Since the 1988 publication of Volume 14, Forming and Forging (of the 9th Edition Metals Handbook series, subsequently renamed the ASM Handbook series in 1991), advances in the forming of sheet metals have focused on a number of new or improved processes, new materials, increasing utilization of flexible-manufacturing and rapid-prototyping techniques, and the application of sophisticated process models and process-control strategies. A number of these advances have been driven by the needs of mass production in the automotive industry, but also partly by niche markets such as aerospace. Inexpensive yet powerful computing resources have emerged as an important element in process design and control, tooling development, and product-process integration.
Innumerable configurations can be produced from sheet by various fabrication operations such as bending, stretching, deep drawing, holemaking, and flanging. These distinct manufacturing processes are performed in various combinations to produce a finished part along with considerations for material savings and manufacturing ease. Currently, improvements in computational capability are having a significant impact on the cost-effective application, integrated engineering evaluation, and robust production of sheet-metal products. The increasing utilization of process-control strategies to reduce scrap and achieve net-shape forming capability during all stages of processing is also enhanced by computer technologies implemented on the shop floor.

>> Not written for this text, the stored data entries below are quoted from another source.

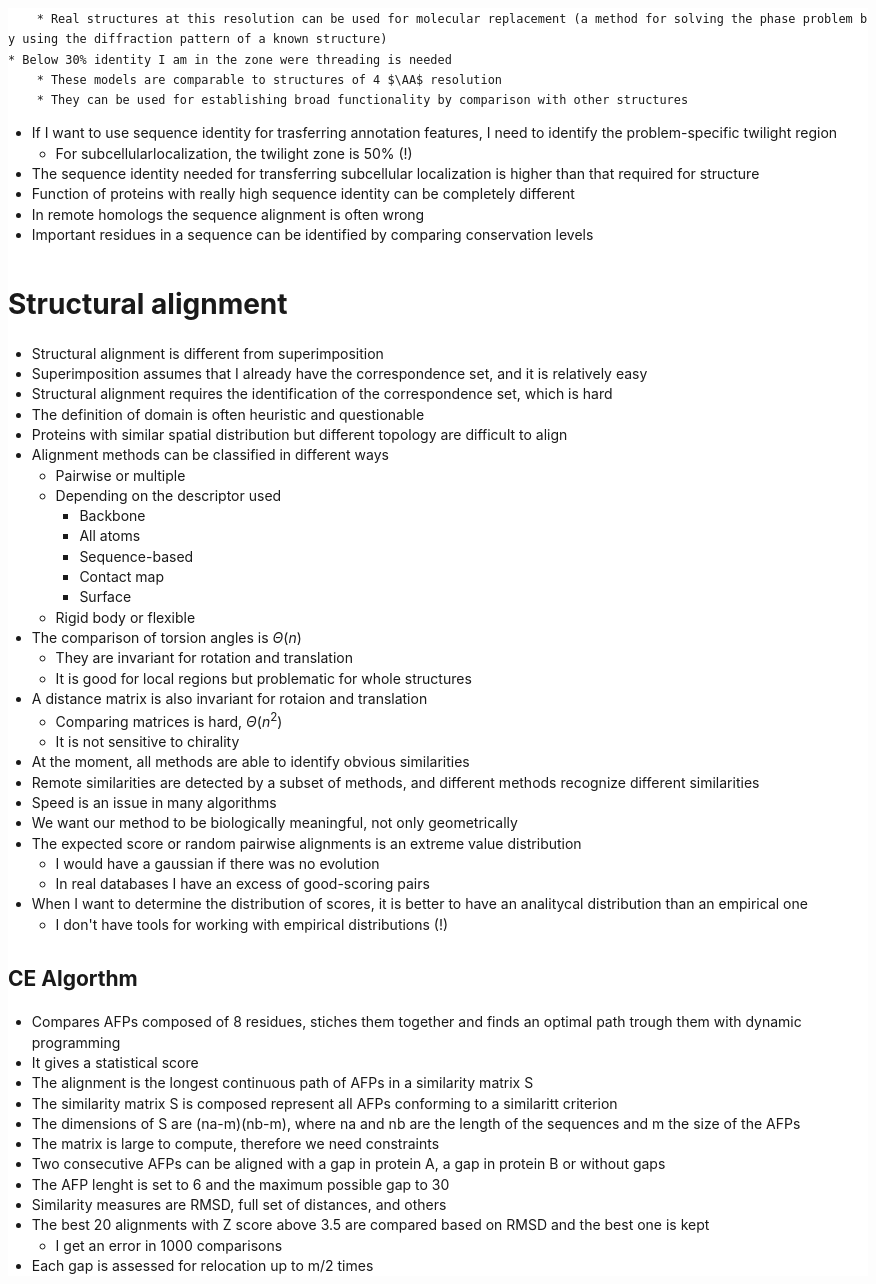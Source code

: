 		* Real structures at this resolution can be used for molecular replacement (a method for solving the phase problem by using the diffraction pattern of a known structure)
	* Below 30% identity I am in the zone were threading is needed
		* These models are comparable to structures of 4 $\AA$ resolution
		* They can be used for establishing broad functionality by comparison with other structures
* If I want to use sequence identity for trasferring annotation features, I need to identify the problem-specific twilight region
	* For subcellularlocalization, the twilight zone is 50% (!)
* The sequence identity needed for transferring subcellular localization is higher than that required for structure
* Function of proteins with really high sequence identity can be completely different
* In remote homologs the sequence alignment is often wrong
* Important residues in a sequence can be identified by comparing conservation levels

# Structural alignment
* Structural alignment is different from superimposition
* Superimposition assumes that I already have the correspondence set, and it is relatively easy
* Structural alignment requires the identification of the correspondence set, which is hard
* The definition of domain is often heuristic and questionable
* Proteins with similar spatial distribution but different topology are difficult to align
* Alignment methods can be classified in different ways
	* Pairwise or multiple
	* Depending on the descriptor used
		* Backbone
		* All atoms
		* Sequence-based
		* Contact map
		* Surface
	* Rigid body or flexible
* The comparison of torsion angles is $\Theta(n)$
	* They are invariant for rotation and translation
	* It is good for local regions but problematic for whole structures
* A distance matrix is also invariant for rotaion and translation
	* Comparing matrices is hard, $\Theta(n^2)$
	* It is not sensitive to chirality
* At the moment, all methods are able to identify obvious similarities
* Remote similarities are detected by a subset of methods, and different methods recognize different similarities
* Speed is an issue in many algorithms
* We want our method to be biologically meaningful, not only geometrically
* The expected score or random pairwise alignments is an extreme value distribution
	* I would have a gaussian if there was no evolution
	* In real databases I have an excess of good-scoring pairs
* When I want to determine the distribution of scores, it is better to have an analitycal distribution than an empirical one
	* I don't have tools for working with empirical distributions (!)

## CE Algorthm
* Compares AFPs composed of 8 residues, stiches them together and finds an optimal path trough them with dynamic programming
* It gives a statistical score
* The alignment is the longest continuous path of AFPs in a similarity matrix S
* The similarity matrix S is composed represent all AFPs conforming to a similaritt criterion
* The dimensions of S are (na-m)(nb-m), where na and nb are the length of the sequences and m the size of the AFPs
* The matrix is large to compute, therefore we need constraints
* Two consecutive AFPs can be aligned with a gap in protein A, a gap in protein B or without gaps
* The AFP lenght is set to 6 and the maximum possible gap to 30
* Similarity measures are RMSD, full set of distances, and others
* The best 20 alignments with Z score above 3.5 are compared based on RMSD and the best one is kept
	* I get an error in 1000 comparisons
* Each gap is assessed for relocation up to m/2 times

This Volume provides a broad overview of sheet-metal fabrication technologies and applications. The intent is to cover basic concepts and methods of sheet forming and developments in forming technology. Since the late 1980s, a number of processes have been introduced and/or undergone substantial improvement. These processes include high-production superplastic forming of aluminum, the use of tailor-welded blanks in automotive manufacturing, increasing utilization of rubber-pad (hydro-) forming, and high-velocity metal forming. Recent advances in the forming of sheet metals also include increasing utilization of flexible-manufacturing and rapid-prototyping techniques. In addition, the evaluation and analysis of material formability is improving with new techniques, such as stress-based forming-limit criteria.
It is hoped that this publication provides a useful reference for the many practitioners in this vital industry. Many thanks go to the contributors, who volunteered their time and expertise in this endeavor. This work would not have been possible without them.